- _EXERCISE REQUIREMENTS_:
Going through the data below, find how many lines include the word "Test", and reply with that number alone.

[Stored dataset items]
---------------
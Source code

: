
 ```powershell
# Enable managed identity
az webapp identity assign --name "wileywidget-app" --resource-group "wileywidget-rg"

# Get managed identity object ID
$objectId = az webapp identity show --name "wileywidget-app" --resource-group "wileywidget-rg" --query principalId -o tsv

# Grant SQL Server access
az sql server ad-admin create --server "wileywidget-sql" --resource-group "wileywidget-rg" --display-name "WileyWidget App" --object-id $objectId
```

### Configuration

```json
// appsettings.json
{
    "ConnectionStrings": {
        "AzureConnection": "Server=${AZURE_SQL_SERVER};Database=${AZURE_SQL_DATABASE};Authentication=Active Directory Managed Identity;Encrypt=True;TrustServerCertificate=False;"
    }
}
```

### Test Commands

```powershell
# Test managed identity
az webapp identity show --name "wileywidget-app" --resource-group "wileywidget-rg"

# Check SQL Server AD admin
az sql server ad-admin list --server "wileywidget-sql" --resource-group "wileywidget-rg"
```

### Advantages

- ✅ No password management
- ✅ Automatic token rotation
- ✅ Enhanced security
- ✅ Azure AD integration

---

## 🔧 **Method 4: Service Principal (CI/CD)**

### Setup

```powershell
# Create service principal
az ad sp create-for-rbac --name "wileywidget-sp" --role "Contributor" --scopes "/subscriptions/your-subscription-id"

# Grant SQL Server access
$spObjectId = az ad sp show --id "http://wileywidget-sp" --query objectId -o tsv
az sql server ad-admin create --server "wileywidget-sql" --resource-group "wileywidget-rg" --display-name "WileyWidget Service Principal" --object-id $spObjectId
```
---------------
- _EXERCISE RESPONSE_:
2